Answer to your question one: all of the fancy words Hazel Shade wants
defined in PALE FIRE come from is T. S. Eliot's FOUR QUARTETS; "grimpen"
from "East Coker," II. But Eliot, as Nabokov must have known, coined his
general "grimpen" from a particular mire in Conan Doyle. Conan Doyle was
a boyhood favorite of Nabokov's (and, apparently, of another writer of
long, four-part poems: John Shade). My own opinion is that VN meant to
lead us, through Eliot, to the following passages in Conan Doyle.

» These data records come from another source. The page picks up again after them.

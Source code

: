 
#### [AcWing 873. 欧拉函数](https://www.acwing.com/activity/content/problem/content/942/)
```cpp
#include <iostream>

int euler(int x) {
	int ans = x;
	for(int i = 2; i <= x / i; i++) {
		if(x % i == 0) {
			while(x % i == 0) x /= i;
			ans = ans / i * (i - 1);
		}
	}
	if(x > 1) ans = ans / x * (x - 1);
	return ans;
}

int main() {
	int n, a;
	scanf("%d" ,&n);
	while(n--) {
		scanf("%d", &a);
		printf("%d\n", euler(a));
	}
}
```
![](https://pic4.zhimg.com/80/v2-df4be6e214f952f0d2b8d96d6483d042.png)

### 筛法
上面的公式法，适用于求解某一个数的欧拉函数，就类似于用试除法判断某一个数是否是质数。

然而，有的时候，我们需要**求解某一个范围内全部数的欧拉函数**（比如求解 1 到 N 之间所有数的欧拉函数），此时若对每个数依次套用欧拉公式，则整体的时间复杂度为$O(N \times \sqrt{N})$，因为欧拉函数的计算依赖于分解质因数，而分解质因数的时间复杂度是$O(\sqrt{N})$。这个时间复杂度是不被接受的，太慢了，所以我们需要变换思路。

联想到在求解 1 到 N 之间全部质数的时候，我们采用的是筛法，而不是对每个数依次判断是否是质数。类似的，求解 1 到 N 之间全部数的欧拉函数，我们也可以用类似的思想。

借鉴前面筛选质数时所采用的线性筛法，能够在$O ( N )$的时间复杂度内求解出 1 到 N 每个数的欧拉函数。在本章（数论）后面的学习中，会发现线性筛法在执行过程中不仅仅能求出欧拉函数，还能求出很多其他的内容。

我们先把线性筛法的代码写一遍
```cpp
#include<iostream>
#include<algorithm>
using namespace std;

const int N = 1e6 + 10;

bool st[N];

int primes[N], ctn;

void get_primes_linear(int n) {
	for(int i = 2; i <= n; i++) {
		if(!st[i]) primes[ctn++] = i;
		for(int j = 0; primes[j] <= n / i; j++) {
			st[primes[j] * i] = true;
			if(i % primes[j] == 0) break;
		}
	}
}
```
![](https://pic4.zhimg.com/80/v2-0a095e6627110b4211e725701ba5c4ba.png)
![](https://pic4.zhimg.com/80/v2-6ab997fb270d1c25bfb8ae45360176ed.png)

In Chapter Seven of The Hound of the Baskervilles, Mr. Stapleton of
Merripit House, a naturalist carrying a butterfly net and specimen box,
addresses Dr. Watson with a laugh: "'That is the great Grimpen Mire,'
said he. 'A false step yonder means death to man or beast. Only
yesterday I saw one of the moor ponies wander into it. He never came
out. I saw his head for quite a long time craning out of the bog-hole,
but it sucked him down at last. Even in dry seasons it is a danger to
cross it, but after these autumn rains it is an awful place. And yet I
can find my way to the very heart of it and return alive.'"

Stapleton turns out to be the villain of the story. As Watson reports in
Chapter 12, "All my unspoken instincts, my vague suspicions, suddenly
took shape and centred upon the naturalist. In that impassive,
colourless man, with his straw hat and his butterfly net, I seemed to
see something terrible--a creature of infinite patience and craft, with
a smiling face and a murderous heart."